Afinal, nada mais prático nestes tempos de necessidade de distanciamento social do que ir direto do carro para o quarto, sem passar por grandes lobbies, elevadores ou cruzar com muitos hóspedes no seu caminho.
Quase um século de história
O primeiro "motor-hotel" teria nascido em 1925 na Califórnia, com estacionamentos individuais e entrada direta para os quartos. Mas é o Torrance's Alamo Plaza Hotel Courts, aberto em Waco, Texas, em 1929, considerado até hoje o primeiro motel de fato dos EUA.
Depois dele, não demorou para diferentes redes aparecerem e instalarem unidades do gênero em todos os estados americanos. Mas a história de amor de viajantes com esse tipo de propriedade não durou para sempre. Nas últimas décadas do século 20, boa parte dos turistas americanos já associava motéis a hospedagens de péssima qualidade, baratas nos quartos e tráfico de drogas. E filmes de terror, é claro.

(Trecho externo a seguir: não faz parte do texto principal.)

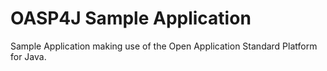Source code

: OASP4J Sample Application
=========================

Sample Application making use of the Open Application Standard Platform for Java.
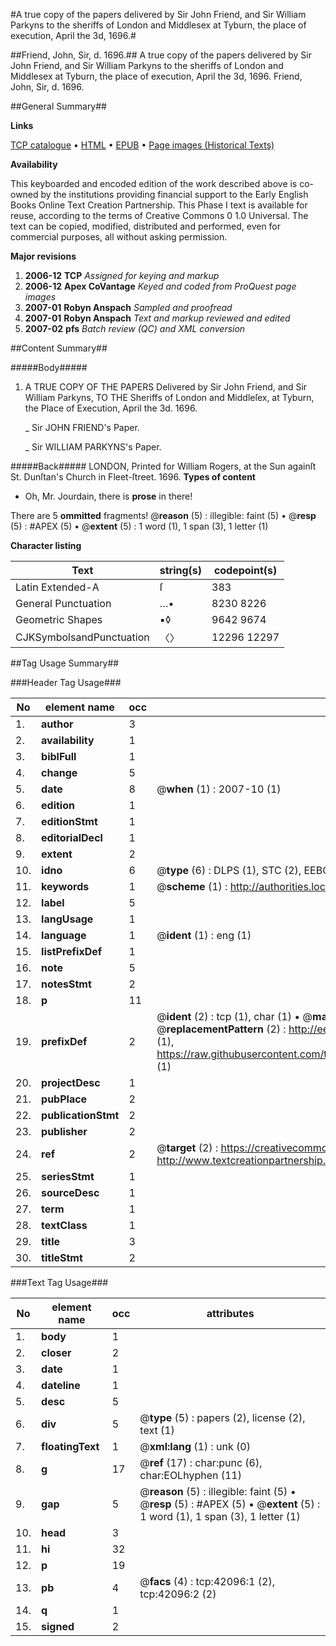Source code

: #A true copy of the papers delivered by Sir John Friend, and Sir William Parkyns to the sheriffs of London and Middlesex at Tyburn, the place of execution, April the 3d, 1696.#

##Friend, John, Sir, d. 1696.##
A true copy of the papers delivered by Sir John Friend, and Sir William Parkyns to the sheriffs of London and Middlesex at Tyburn, the place of execution, April the 3d, 1696.
Friend, John, Sir, d. 1696.

##General Summary##

**Links**

[TCP catalogue](http://www.ota.ox.ac.uk/tcp/)  • 
[HTML](http://tei.it.ox.ac.uk/tcp/Texts-HTML/free/A40/A40483.html)  • 
[EPUB](http://tei.it.ox.ac.uk/tcp/Texts-EPUB/free/A40/A40483.epub) • 
[Page images (Historical Texts)](https://data.historicaltexts.jisc.ac.uk/view?pubId=eebo-08958999e&pageId=eebo-08958999e-42096-1)

**Availability**

This keyboarded and encoded edition of the
	       work described above is co-owned by the institutions
	       providing financial support to the Early English Books
	       Online Text Creation Partnership. This Phase I text is
	       available for reuse, according to the terms of Creative
	       Commons 0 1.0 Universal. The text can be copied,
	       modified, distributed and performed, even for
	       commercial purposes, all without asking permission.

**Major revisions**

1. __2006-12__ __TCP__ *Assigned for keying and markup*
1. __2006-12__ __Apex CoVantage__ *Keyed and coded from ProQuest page images*
1. __2007-01__ __Robyn Anspach__ *Sampled and proofread*
1. __2007-01__ __Robyn Anspach__ *Text and markup reviewed and edited*
1. __2007-02__ __pfs__ *Batch review (QC) and XML conversion*

##Content Summary##

#####Body#####

1. A TRUE COPY OF THE PAPERS Delivered by Sir John Friend, and Sir William Parkyns, TO THE Sheriffs of London and Middleſex, at Tyburn, the Place of Execution, April the 3d. 1696.

    _ Sir JOHN FRIEND's Paper.

    _ Sir WILLIAM PARKYNS's Paper.

#####Back#####
LONDON, Printed for William Rogers, at the Sun againſt St. Dunſtan's Church in Fleet-ſtreet. 1696.
**Types of content**

  * Oh, Mr. Jourdain, there is **prose** in there!

There are 5 **ommitted** fragments! 
 @__reason__ (5) : illegible: faint (5)  •  @__resp__ (5) : #APEX (5)  •  @__extent__ (5) : 1 word (1), 1 span (3), 1 letter (1)

**Character listing**


|Text|string(s)|codepoint(s)|
|---|---|---|
|Latin Extended-A|ſ|383|
|General Punctuation|…•|8230 8226|
|Geometric Shapes|▪◊|9642 9674|
|CJKSymbolsandPunctuation|〈〉|12296 12297|

##Tag Usage Summary##

###Header Tag Usage###

|No|element name|occ|attributes|
|---|---|---|---|
|1.|__author__|3||
|2.|__availability__|1||
|3.|__biblFull__|1||
|4.|__change__|5||
|5.|__date__|8| @__when__ (1) : 2007-10 (1)|
|6.|__edition__|1||
|7.|__editionStmt__|1||
|8.|__editorialDecl__|1||
|9.|__extent__|2||
|10.|__idno__|6| @__type__ (6) : DLPS (1), STC (2), EEBO-CITATION (1), OCLC (1), VID (1)|
|11.|__keywords__|1| @__scheme__ (1) : http://authorities.loc.gov/ (1)|
|12.|__label__|5||
|13.|__langUsage__|1||
|14.|__language__|1| @__ident__ (1) : eng (1)|
|15.|__listPrefixDef__|1||
|16.|__note__|5||
|17.|__notesStmt__|2||
|18.|__p__|11||
|19.|__prefixDef__|2| @__ident__ (2) : tcp (1), char (1)  •  @__matchPattern__ (2) : ([0-9\-]+):([0-9IVX]+) (1), (.+) (1)  •  @__replacementPattern__ (2) : http://eebo.chadwyck.com/downloadtiff?vid=$1&page=$2 (1), https://raw.githubusercontent.com/textcreationpartnership/Texts/master/tcpchars.xml#$1 (1)|
|20.|__projectDesc__|1||
|21.|__pubPlace__|2||
|22.|__publicationStmt__|2||
|23.|__publisher__|2||
|24.|__ref__|2| @__target__ (2) : https://creativecommons.org/publicdomain/zero/1.0/ (1), http://www.textcreationpartnership.org/docs/. (1)|
|25.|__seriesStmt__|1||
|26.|__sourceDesc__|1||
|27.|__term__|1||
|28.|__textClass__|1||
|29.|__title__|3||
|30.|__titleStmt__|2||


###Text Tag Usage###

|No|element name|occ|attributes|
|---|---|---|---|
|1.|__body__|1||
|2.|__closer__|2||
|3.|__date__|1||
|4.|__dateline__|1||
|5.|__desc__|5||
|6.|__div__|5| @__type__ (5) : papers (2), license (2), text (1)|
|7.|__floatingText__|1| @__xml:lang__ (1) : unk (0)|
|8.|__g__|17| @__ref__ (17) : char:punc (6), char:EOLhyphen (11)|
|9.|__gap__|5| @__reason__ (5) : illegible: faint (5)  •  @__resp__ (5) : #APEX (5)  •  @__extent__ (5) : 1 word (1), 1 span (3), 1 letter (1)|
|10.|__head__|3||
|11.|__hi__|32||
|12.|__p__|19||
|13.|__pb__|4| @__facs__ (4) : tcp:42096:1 (2), tcp:42096:2 (2)|
|14.|__q__|1||
|15.|__signed__|2||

Afinal, o simples letreiro de "vacancy" (quartos livres) à beira da estrada já provocou arrepios na espinha em muita gente depois de muitos filmes de horror, como Psicose, Temos Vagas e Identidade, terem este tipo de hospedagem como cenário principal. Séries feitas para a TV, como "Bates Motel", "Vampire Diaries" ou "Supernatural", também sempre colocaram os motéis como lugares assustadores.
Na década de 60, estimava-se que existissem mais de 61 mil motéis nos EUA. Em 2012, apenas 16 mil motéis tinham sobrevivido ao novo milênio (segundo dados apresentados no livro "No Vacancy: The Rise, Demise and Reprise of America's Motels", sem tradução no Brasil).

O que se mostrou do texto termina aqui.